▸ WHAT IS NEEDED
Copy every line of the entries that includes the word "Recheck".

▸ RECORDS SHOWN
********************
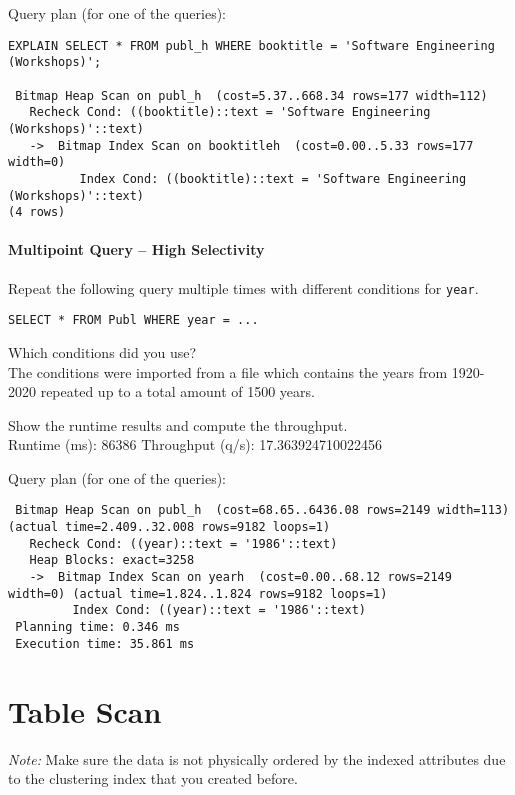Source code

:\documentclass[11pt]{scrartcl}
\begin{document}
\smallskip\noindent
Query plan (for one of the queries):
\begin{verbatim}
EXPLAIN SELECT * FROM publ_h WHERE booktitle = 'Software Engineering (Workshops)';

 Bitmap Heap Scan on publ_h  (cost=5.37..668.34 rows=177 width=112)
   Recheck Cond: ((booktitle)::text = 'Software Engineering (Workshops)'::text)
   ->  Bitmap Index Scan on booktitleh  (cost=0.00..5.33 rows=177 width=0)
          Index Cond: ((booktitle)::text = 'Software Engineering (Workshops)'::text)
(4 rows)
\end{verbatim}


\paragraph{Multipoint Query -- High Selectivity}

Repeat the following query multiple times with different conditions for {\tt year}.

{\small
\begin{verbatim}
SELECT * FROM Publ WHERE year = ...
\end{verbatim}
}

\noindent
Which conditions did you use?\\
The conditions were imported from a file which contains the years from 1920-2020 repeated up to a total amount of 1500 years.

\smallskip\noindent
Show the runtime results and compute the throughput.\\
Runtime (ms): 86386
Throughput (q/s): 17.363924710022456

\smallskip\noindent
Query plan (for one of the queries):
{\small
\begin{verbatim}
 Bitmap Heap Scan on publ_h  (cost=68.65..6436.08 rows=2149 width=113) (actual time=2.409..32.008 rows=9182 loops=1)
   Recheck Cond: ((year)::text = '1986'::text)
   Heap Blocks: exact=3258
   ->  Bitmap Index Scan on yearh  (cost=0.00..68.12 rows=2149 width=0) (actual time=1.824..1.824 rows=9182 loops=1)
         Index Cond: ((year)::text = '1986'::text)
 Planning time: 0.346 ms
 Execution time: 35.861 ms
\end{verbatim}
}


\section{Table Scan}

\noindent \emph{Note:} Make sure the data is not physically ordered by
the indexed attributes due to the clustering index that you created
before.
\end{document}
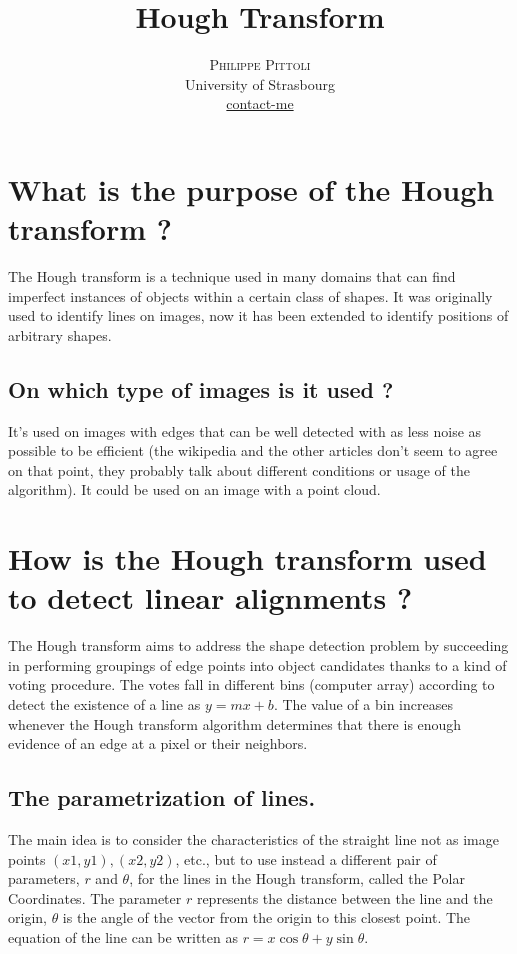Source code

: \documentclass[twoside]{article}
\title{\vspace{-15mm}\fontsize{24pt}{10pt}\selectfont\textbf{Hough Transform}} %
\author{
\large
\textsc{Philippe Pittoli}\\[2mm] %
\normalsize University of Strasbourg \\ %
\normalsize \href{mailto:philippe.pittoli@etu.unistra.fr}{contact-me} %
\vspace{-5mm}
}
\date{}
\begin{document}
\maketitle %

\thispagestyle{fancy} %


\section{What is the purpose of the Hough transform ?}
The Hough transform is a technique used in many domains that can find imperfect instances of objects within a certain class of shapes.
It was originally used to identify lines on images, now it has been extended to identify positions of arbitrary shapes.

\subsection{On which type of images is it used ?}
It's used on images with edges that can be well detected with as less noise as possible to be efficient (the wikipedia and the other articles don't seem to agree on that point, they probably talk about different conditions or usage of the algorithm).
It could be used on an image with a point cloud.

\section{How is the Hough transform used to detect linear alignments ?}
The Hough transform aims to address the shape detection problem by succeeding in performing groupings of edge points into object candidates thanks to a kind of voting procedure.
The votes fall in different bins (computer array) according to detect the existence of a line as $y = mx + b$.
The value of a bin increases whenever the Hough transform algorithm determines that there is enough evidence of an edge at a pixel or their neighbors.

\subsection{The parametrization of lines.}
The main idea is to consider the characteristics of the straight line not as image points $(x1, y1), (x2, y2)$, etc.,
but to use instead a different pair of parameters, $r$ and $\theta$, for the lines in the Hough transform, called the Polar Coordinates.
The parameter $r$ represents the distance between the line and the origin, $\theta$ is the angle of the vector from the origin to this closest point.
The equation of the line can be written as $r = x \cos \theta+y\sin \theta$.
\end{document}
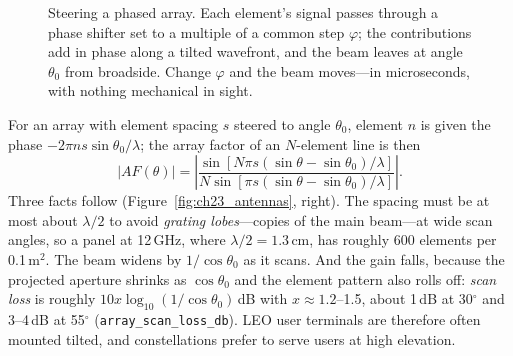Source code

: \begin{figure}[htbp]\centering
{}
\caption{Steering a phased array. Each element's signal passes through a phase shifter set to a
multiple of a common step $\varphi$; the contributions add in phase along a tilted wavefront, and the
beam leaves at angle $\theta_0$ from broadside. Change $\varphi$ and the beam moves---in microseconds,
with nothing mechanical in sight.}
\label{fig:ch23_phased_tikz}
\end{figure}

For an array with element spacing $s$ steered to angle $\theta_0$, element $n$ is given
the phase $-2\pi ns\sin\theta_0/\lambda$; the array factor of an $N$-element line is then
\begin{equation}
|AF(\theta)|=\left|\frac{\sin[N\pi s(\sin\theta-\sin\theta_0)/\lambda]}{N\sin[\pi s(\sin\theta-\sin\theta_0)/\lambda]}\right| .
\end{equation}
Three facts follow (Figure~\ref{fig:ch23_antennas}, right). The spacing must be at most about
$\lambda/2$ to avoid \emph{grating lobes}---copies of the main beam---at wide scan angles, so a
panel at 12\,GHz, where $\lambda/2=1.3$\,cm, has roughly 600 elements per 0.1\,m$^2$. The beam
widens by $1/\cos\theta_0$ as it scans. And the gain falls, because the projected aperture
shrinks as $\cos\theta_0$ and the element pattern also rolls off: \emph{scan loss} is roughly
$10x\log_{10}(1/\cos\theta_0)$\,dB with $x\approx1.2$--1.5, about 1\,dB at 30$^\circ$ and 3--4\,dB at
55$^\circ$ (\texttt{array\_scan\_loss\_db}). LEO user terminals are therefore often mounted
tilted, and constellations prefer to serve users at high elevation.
********************
▸ SOLUTION TO THIS EXERCISE
   Recheck Cond: ((booktitle)::text = 'Software Engineering (Workshops)'::text)
   Recheck Cond: ((year)::text = '1986'::text)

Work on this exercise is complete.